1 whole chicken
1–2 dl liquid for the roaster (e.g., beer, chicken stock)
40–60 g fine sea salt
50 g butter
4–6 early potatoes
2 carrots in semi-large pieces
2 onions in wedges
Lemon slices, herbs
You can use a chicken roaster to cook an entire chicken conveniently on the grill. The reservoir in the middle of the roaster is filled with liquid, such as beer, cider, wine or chicken stock. If you use beer as the liquid, you can flavor it with herbs, for example.
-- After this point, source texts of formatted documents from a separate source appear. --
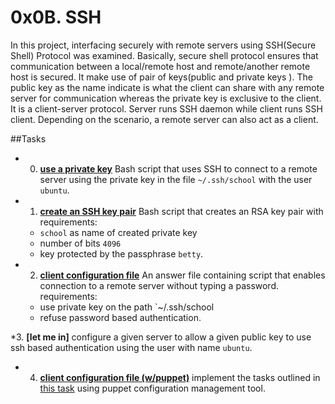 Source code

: # 0x0B. SSH
In this project, interfacing securely with remote servers using SSH(Secure Shell) Protocol was examined.
Basically, secure shell protocol ensures that communication between a local/remote host and remote/another remote host is secured. It make use of pair of keys(public and private keys ).
The public key as the name indicate is what the client can share with any remote server for communication whereas the private key is exclusive to the client. It is a client-server protocol.
Server runs SSH daemon while client runs SSH client. Depending on the scenario, a remote server can also act as a client.

##Tasks

* 0. **[use a private key](./0-use_a_private_key)**
Bash script that uses SSH to connect to a remote server using the private key in the file `~/.ssh/school` with the user `ubuntu`.

* 1. **[create an SSH key pair](./1-create_ssh_key_pair)**
Bash script that creates an RSA key pair with requirements:
	* `school` as name of created private key
	* number of bits `4096`
	* key protected by the passphrase `betty`.
	
* 2.  **[client configuration file](./2-ssh_config)**
An answer file containing script that enables connection to a remote server without typing a password.
requirements:
	* use private key on the path `~/.ssh/school
	* refuse password based authentication.
	
*3.  **[let me in]**
configure a given server to allow a given public key to use ssh based authentication using the user with name `ubuntu`.

* 4. **[client configuration file (w/puppet)](./100-puppet_ssh_config.pp)**
implement the tasks outlined in [this task](./2-ssh_config) using puppet configuration management tool.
Start by rubbing salt evenly on the chicken, on both the outside and the inside. You can carefully slide ingredients such as lemon slices, pepper or herbs under the skin. Dabs of butter under the skin will make the skin especially crisp. Next, place the chicken on the roaster, over the filled reservoir.
You can place ingredients such as chopped root vegetables and potatoes in the tray of the roaster, whereby they will be roasted as the chicken cooks. The root vegetables will be flavored by the fluid dripping from the chicken.
Place the chicken on the Mustang Kamado grate with a heat distribution plate in roughly 150–175 °C. The chicken will be done in 90 minutes at the latest, depending on the size of the bird. You can also use a meat thermometer to monitor the doneness. The chicken will be cooked when the internal temperature is 75 °C under the breast.